More States Stepping in with Auto-Renewal Laws in an Effort to Protect Consumers
Slightly fewer than half of U.S. states have automatic renewal statutes that govern how and what businesses need to disclose to a consumer when an agreement contains an auto-renew clause. Automatic renewals are when a goods or service provider bills you periodically without getting your express consent before each time it bills you. This is common with gym memberships, where you sign up once but are charged monthly for your membership without the gym calling you each month to ask you if it is okay. You can go a year without ever seeing or talking to anyone from that gym yet still be billed each month.
Automatic renewals can be convenient for both the consumer and the business, provided that both parties are on the same page. Some businesses may try to take advantage of the fact that consumers may not realize they are agreeing to automatic renewals or are likely to forget about them. Many states have passed auto-renew laws to give consumers more clarity about when these provisions apply and what they entail, though there are differences depending on the state.
California, Connecticut, Illinois, and Oregon have perhaps the strictest automatic-renewal laws
One of the most robust auto-renew laws is in California. California law requires businesses that offer good or services through auto-renew to ask for consent from consumers for automatic renewal and to provide conspicuous language explaining the terms. The business must also offer a cheap and easy way for customers to cancel their subscriptions, such as a toll-free number or an email address. Connecticut, Illinois, and Oregon have similar laws.
While California’s law applies to all kinds of goods and services, other states have narrower laws. For example, Florida and Georgia’s laws only apply to services. Even more narrowly, New York and Utah’s laws only apply to service contracts for repair or maintenance of real or personal property. Many other states’ automatic renewal statutes only apply to very specific categories, such as health clubs. This is true for Maryland, New Hampshire, and South Carolina. Similarly, Rhode Island’s law only applies to leases of personal property, Tennessee’s only applies to alarm services and buyers clubs, and South Dakota’s is only relevant to telecommunications contracts.

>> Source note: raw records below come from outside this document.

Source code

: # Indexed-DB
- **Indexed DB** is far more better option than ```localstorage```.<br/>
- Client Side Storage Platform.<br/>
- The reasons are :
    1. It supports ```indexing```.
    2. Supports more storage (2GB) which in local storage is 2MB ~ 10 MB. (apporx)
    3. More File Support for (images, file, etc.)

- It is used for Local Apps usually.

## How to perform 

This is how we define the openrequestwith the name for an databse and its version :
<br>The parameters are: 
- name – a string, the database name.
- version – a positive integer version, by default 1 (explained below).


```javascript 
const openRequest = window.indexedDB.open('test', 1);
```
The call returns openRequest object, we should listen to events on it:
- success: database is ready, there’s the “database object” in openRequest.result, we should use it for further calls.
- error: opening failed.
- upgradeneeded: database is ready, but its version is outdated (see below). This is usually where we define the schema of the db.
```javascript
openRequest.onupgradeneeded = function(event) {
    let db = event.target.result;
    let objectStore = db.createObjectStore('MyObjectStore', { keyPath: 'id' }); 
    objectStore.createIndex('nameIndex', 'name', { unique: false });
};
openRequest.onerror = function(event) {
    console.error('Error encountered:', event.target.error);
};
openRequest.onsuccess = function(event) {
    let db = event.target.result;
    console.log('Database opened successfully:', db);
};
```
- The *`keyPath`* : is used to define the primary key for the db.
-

Further, the remedies available for consumers also vary. In a state with a broad law like California, there is a private right of action for consumers to sue the business. Conversely, in more narrowly protective states, violations of automatic renewal laws may constitute grounds to sue under unfair business practices laws, or merely be void and unenforceable parts of the contract.
Different states sometimes have substantively different laws, as is the case for automatic renewals. Consumers need to find out the laws of their state so they know what requirements and protections apply.